Records excerpted from a collection:
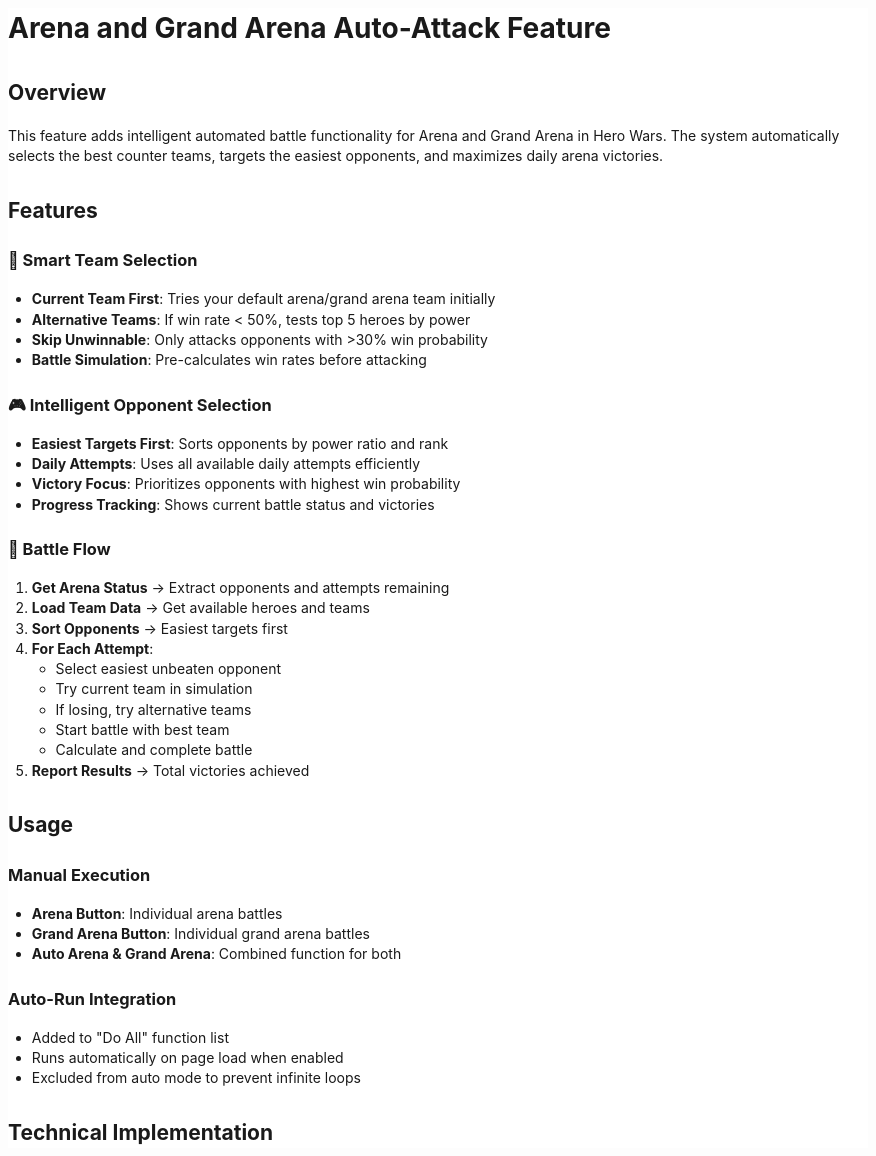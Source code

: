 # Arena and Grand Arena Auto-Attack Feature

## Overview

This feature adds intelligent automated battle functionality for Arena and Grand Arena in Hero Wars. The system automatically selects the best counter teams, targets the easiest opponents, and maximizes daily arena victories.

## Features

### 🎯 Smart Team Selection
- **Current Team First**: Tries your default arena/grand arena team initially
- **Alternative Teams**: If win rate < 50%, tests top 5 heroes by power
- **Skip Unwinnable**: Only attacks opponents with >30% win probability
- **Battle Simulation**: Pre-calculates win rates before attacking

### 🎮 Intelligent Opponent Selection
- **Easiest Targets First**: Sorts opponents by power ratio and rank
- **Daily Attempts**: Uses all available daily attempts efficiently
- **Victory Focus**: Prioritizes opponents with highest win probability
- **Progress Tracking**: Shows current battle status and victories

### 🔧 Battle Flow
1. **Get Arena Status** → Extract opponents and attempts remaining
2. **Load Team Data** → Get available heroes and teams
3. **Sort Opponents** → Easiest targets first
4. **For Each Attempt**:
   - Select easiest unbeaten opponent
   - Try current team in simulation
   - If losing, try alternative teams
   - Start battle with best team
   - Calculate and complete battle
5. **Report Results** → Total victories achieved

## Usage

### Manual Execution
- **Arena Button**: Individual arena battles
- **Grand Arena Button**: Individual grand arena battles
- **Auto Arena & Grand Arena**: Combined function for both

### Auto-Run Integration
- Added to "Do All" function list
- Runs automatically on page load when enabled
- Excluded from auto mode to prevent infinite loops

## Technical Implementation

* [Task directions]: All lines in the data above from the one with "3. **Sort Opponents** → Easiest targets first" through the one with "- Calculate and complete battle" must be repeated exactly, and no others.

* [Response box]:
3. **Sort Opponents** → Easiest targets first
4. **For Each Attempt**:
   - Select easiest unbeaten opponent
   - Try current team in simulation
   - If losing, try alternative teams
   - Start battle with best team
   - Calculate and complete battle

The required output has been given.